Could you report every line from the entries that includes the word "properties"?

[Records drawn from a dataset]
---*---

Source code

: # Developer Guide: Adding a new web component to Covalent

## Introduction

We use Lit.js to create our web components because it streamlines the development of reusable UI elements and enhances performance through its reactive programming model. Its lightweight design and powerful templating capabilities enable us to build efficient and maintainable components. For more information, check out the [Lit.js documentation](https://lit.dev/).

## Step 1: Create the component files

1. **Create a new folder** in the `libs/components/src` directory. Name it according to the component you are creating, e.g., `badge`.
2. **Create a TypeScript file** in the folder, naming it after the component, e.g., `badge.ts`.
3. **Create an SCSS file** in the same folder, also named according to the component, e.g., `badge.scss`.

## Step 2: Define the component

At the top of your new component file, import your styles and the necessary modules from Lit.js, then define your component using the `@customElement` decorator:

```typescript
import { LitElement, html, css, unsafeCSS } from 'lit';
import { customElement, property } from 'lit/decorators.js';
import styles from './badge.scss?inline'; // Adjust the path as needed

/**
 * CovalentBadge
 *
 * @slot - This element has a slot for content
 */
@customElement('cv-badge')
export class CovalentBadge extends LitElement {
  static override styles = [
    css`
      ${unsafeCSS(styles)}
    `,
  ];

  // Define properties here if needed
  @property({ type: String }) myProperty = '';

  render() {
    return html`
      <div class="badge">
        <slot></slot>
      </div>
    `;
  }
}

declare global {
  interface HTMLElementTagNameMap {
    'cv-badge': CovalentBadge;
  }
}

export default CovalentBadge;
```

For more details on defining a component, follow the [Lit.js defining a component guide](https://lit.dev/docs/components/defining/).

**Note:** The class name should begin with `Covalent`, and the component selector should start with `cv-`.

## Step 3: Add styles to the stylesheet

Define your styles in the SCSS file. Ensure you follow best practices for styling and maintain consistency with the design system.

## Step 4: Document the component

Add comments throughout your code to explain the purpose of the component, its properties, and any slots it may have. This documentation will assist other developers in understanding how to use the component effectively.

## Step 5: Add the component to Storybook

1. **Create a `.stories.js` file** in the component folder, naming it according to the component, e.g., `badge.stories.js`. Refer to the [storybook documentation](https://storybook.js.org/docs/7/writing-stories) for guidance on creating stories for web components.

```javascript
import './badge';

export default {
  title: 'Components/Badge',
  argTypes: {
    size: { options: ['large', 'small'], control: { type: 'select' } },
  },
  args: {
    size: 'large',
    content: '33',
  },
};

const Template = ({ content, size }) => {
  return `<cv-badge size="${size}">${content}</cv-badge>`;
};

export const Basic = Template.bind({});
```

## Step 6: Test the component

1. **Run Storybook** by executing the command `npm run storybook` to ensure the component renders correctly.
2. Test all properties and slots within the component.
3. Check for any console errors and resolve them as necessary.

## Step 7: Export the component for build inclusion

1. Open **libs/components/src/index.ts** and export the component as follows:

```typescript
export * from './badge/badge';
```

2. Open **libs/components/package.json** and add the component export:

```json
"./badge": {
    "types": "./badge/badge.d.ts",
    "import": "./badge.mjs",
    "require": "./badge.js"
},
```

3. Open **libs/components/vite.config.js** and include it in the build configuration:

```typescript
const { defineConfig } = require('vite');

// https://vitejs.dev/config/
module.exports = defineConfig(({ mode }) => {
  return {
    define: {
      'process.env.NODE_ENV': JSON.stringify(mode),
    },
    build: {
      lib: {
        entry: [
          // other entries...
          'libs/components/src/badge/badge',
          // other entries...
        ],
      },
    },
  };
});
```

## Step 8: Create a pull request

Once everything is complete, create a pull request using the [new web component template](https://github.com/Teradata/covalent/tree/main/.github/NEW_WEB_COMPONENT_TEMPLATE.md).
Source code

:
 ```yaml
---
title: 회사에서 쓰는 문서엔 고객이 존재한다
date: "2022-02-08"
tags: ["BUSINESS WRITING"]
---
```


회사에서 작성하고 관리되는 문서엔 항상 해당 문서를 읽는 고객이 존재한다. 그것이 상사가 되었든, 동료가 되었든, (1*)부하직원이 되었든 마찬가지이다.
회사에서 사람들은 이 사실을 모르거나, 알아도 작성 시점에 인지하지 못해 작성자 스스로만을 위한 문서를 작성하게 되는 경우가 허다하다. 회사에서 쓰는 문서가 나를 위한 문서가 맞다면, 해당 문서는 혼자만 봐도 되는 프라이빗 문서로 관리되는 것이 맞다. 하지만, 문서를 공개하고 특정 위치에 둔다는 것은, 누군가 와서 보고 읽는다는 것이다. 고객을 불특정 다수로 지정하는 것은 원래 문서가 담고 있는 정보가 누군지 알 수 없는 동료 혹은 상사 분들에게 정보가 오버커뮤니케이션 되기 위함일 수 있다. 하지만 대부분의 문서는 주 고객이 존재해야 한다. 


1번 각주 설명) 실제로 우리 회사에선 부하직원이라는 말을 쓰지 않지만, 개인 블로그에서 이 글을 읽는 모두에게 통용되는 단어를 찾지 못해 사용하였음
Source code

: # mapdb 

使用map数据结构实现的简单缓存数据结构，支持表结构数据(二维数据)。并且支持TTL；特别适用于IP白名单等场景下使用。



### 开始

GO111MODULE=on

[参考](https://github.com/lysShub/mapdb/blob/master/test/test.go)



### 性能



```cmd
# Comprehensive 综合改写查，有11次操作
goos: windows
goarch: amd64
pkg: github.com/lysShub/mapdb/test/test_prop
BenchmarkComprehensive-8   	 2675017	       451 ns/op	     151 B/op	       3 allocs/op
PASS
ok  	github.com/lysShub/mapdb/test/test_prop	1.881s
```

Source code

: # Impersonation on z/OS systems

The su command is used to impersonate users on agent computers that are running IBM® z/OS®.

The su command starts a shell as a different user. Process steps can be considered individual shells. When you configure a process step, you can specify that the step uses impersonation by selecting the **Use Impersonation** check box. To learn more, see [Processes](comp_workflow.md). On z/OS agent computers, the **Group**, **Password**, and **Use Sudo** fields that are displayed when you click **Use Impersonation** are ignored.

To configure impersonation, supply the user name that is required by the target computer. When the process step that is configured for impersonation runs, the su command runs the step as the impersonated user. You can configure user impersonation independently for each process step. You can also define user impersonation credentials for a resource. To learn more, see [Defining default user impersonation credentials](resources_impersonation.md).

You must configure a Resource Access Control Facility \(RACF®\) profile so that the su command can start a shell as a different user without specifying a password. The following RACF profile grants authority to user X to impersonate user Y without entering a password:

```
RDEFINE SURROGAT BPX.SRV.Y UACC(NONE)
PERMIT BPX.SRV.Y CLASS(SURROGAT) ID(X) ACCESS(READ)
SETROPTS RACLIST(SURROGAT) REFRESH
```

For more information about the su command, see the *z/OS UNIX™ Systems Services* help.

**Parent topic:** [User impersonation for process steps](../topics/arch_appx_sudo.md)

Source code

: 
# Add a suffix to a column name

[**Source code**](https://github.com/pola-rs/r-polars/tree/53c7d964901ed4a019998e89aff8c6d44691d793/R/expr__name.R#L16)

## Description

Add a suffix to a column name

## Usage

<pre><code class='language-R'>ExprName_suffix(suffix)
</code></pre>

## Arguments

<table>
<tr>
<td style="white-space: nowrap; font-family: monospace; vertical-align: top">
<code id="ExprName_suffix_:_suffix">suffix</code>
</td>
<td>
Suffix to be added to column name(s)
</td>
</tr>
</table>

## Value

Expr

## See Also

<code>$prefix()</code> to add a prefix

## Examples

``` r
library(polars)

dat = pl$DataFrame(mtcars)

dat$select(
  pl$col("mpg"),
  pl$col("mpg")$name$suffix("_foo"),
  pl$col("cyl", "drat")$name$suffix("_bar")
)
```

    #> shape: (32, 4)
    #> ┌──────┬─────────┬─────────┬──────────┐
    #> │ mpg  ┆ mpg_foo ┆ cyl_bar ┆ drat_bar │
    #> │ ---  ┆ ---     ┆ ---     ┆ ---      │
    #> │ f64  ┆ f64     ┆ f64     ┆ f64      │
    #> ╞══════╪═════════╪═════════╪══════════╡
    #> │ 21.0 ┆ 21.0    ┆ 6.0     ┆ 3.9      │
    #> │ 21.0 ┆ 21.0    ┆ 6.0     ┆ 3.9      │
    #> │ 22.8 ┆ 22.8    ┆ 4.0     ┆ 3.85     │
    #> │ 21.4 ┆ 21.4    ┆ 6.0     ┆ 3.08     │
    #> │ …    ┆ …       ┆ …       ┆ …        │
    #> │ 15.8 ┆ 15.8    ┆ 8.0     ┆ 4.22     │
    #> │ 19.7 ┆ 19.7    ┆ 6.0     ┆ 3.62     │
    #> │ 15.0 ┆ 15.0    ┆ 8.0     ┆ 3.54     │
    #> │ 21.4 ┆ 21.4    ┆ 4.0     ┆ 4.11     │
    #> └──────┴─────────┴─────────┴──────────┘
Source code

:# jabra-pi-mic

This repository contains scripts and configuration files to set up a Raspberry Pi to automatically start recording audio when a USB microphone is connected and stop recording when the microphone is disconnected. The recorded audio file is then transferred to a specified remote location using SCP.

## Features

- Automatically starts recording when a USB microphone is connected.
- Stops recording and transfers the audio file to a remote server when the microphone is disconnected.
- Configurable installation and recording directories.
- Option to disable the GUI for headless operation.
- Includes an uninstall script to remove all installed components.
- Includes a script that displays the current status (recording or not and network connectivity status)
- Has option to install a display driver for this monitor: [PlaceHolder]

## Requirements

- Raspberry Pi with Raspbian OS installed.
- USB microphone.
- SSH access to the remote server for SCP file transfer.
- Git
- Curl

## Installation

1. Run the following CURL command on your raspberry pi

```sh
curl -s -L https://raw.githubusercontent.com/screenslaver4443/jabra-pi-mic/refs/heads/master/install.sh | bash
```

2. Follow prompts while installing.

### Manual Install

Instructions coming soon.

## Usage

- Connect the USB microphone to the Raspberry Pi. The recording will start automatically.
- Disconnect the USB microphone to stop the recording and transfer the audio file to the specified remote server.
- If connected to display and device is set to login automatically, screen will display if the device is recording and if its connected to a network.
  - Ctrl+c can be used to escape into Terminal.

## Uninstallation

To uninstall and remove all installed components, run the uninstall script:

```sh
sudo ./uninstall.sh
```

---*---

> **Answer space**
  // Define properties here if needed
Add comments throughout your code to explain the purpose of the component, its properties, and any slots it may have. This documentation will assist other developers in understanding how to use the component effectively.
2. Test all properties and slots within the component.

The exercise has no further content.